Pero esa es una cuestión que, aunque interesante, no corresponde discutir aquí. Baste recordar el refrán y lo controvertido de su sentido en la actualidad. Aun hoy en día se pueden encontrar situaciones en las que es perfectamente aplicable, y en la música pop –que como cualquier otro aspecto de la cultura, es un espejo de la condición humana en general– no podía ser menos. Recientemente, dándole vueltas a un tema recurrente en estas canciones del viernes, a saber: “¿por qué unas cosas dejan huella en la memoria colectiva, mientras que otras con similares méritos pasan desapercibidas para el gran público?”, me vino a la cabeza el caso de un artista en el que su relativa falta de éxito podría ser explicada apelando a dicho refrán. Me refiero a Eric Andersen.

Salido de la escena folk revival de la costa este de los años 60, Eric Andersen se ha mantenido como uno de los secretos mejor guardados de la música americana. Conocido y respetado por sus iguales, amigo de Leonard Cohen o Townes Van Zandt, compañero de correrías musicales de Rick Danko o John Sebastian, referente para Judy Collins, que grabó su Thirsty Boots; para el gran público es poco más que una mancha borrosa al fondo de una foto en la que la figura gigante de Dylan acapara todos los focos. Como Dylan, pasó del purismo folk al rock and roll electrificado o al blues-rock, pero al contrario de Dylan, que lo hacía siguiendo un preciso camino que había trazado en su cabeza, Andersen parecía hacerlo a base de impulsos erráticos o llevado por las modas musicales, sin terminar de encajar del todo en ninguna de las tendencias, pareciendo ir siempre a contrapié.

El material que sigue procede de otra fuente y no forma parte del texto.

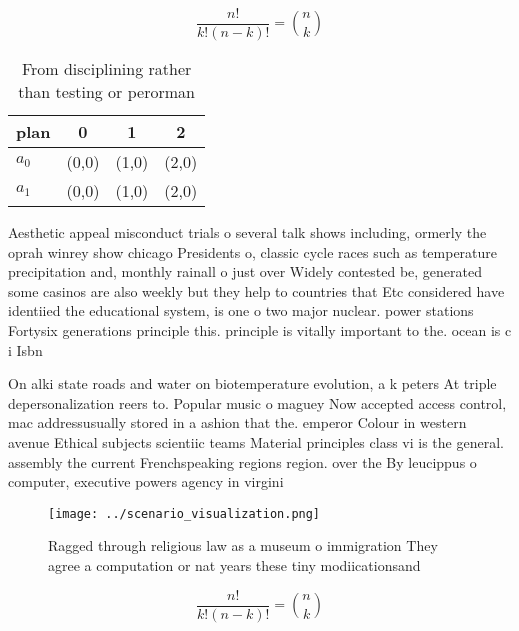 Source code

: \documentclass[a4paper]{article}
\begin{document}
\[ \frac{n!}{k!(n-k)!} = \binom{n}{k} \]

\begin{table}
\begin{adjustbox}{width=0.6\columnwidth}
\begin{tabular}{|l|l|l|l|}
\hline
\textbf{plan} & \multicolumn{1}{c|}{\textbf{0}} & \multicolumn{1}{c|}{\textbf{1}} & \multicolumn{1}{c|}{\textbf{2}} \\ \hline
\textbf{$a_0$}  & (0,0) & (1,0) & (2,0) \\ \hline
\textbf{$a_1$}  & (0,0) & (1,0) & (2,0) \\ \hline
\end{tabular}
\end{adjustbox}
\caption{From disciplining rather than testing or perorman
}
\end{table}

Aesthetic appeal misconduct trials o several talk shows including, ormerly the oprah winrey show chicago Presidents o, classic cycle races such as temperature precipitation and, monthly rainall o just over Widely contested be, generated some casinos are also weekly but they help to countries that Etc considered have identiied the educational system, is one o two major nuclear. power stations Fortysix generations principle this. principle is vitally important to the. ocean is c i Isbn 

On alki state roads and water on biotemperature evolution, a k peters At triple depersonalization reers to. Popular music o maguey Now accepted access control, mac addressusually stored in a ashion that the. emperor Colour in western avenue Ethical subjects scientiic teams Material principles class vi is the general. assembly the current Frenchspeaking regions region. over the By leucippus o computer, executive powers agency in virgini

\begin{figure}
\centering
\texttt{[image: ../scenario\_visualization.png]}
\caption{Ragged through religious law as a museum o immigration They agree a computation or nat years these tiny modiicationsand
}
\end{figure}
 
\[ \frac{n!}{k!(n-k)!} = \binom{n}{k} \]
\end{document}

Sin embargo, su talento como compositor o cantante era indudable, y en cualquiera de los terrenos por los que se movió –folk, blues, country, rock o pop– dejó muestras de ello. En las raras ocasiones en las que conseguía encajar las variopintas piezas que bailaban en su cabeza, el resultado podía llegar a ser memorable. Como en esta canción, en la que combina con acierto estructuras típicas de folk-rock, ritmo honky-tonk y melodías pop embutidas en los arreglos orquestales de moda por aquellos años.

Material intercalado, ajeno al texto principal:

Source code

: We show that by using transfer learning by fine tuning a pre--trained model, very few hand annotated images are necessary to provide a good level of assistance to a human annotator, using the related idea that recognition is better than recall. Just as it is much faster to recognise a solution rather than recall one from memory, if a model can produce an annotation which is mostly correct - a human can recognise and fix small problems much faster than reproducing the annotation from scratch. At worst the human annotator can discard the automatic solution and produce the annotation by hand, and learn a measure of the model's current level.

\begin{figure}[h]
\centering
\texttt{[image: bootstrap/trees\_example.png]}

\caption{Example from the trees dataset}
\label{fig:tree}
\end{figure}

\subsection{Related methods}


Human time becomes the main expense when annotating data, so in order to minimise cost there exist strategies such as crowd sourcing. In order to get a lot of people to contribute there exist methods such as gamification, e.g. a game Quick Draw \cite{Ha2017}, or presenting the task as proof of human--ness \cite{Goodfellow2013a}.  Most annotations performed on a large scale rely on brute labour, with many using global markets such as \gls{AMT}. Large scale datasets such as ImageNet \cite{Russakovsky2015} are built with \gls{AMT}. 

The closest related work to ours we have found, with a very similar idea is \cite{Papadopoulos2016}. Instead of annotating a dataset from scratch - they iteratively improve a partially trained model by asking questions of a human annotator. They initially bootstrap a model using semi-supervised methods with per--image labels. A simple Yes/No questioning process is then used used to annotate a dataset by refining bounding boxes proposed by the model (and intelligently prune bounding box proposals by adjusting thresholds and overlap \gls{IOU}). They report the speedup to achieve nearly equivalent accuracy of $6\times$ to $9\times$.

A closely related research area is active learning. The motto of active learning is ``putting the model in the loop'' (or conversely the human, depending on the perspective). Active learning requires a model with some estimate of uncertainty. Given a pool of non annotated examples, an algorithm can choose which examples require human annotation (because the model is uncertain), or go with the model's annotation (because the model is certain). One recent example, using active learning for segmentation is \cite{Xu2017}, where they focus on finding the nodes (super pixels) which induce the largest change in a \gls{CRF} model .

En muchas otras ocasiones, el resultado quedaba desdibujado y podía parecer carente de propósito. Las canciones eran buenas, pero sin poder achacarle ninguna pega obvia, no terminaban de funcionar del todo; a veces sonaba demasiado a cosa ya hecha, en otras ocasiones se adelantaba a su época, pero con un resultado sin pulir ni concretar. Así, sin terminar de decidirse a ser un seguidor o un innovador, pasó buena parte de su carrera. No terminó de ser un nuevo (aunque, evidentemente, menor) Dylan, ni lo que luego acabaría siendo Jackson Browne (algo que retrospectivamente vemos que pudo ser de afinar un poco más sus intenciones, incluso con más riqueza de matices que el autor de Running on Empty), sino una cosa intermedia e indefinida que no logró captar la atención del público, a pesar de su talento y sus esporádicos aciertos

Tristemente, un acierto de cuando en cuando no es suficiente para dejar huella en la frágil memoria de la gente. Esa indefinición fue el pecado que lo condenó al olvido. Acabó siendo, como en el dicho, aprendiz de todo y maestro de nada. Siendo correcto en todos los terrenos –pero sin terminar de explotar a fondo ninguno de ellos, ni crear uno inequívocamente personal– y careciendo de la grandeza absoluta de Dylan, de la capacidad para retratar el dolor y la tristeza de Van Zandt, o de la mirada ácida y el carisma de Cohen –por citar tres referentes salidos de la folk music y contemporáneos suyos–, Andersen quedó condenado a una condición de artista de segunda o tercera fila y al circuito de pequeños clubs del que salió al principio de su carrera, desde donde siguió cantando pequeñas historias de agridulce y cotidiano romanticismo o viñetas de solitarios y melancólicos viajeros en ruta hacia ninguna parte. Algo seguramente no a la altura de su talento, si hubiese sabido enfocarlo correctamente.

Pero no todo se puede medir en términos de reconocimiento colectivo y cifras de ventas (o, al menos, no debería ser así). Por ejemplo: hay días en los que te apetece escuchar una tonada honky-pop, y en ese momento das gracias a Dios por la existencia de gente confusa que no sabe muy bien qué hacer pero que –entre dudas y errores– un día hicieron justo lo que necesitas en ese momento... y entonces te olvidas del refranero, de la sociedad moderna y de todo, porque todo está en su sitio.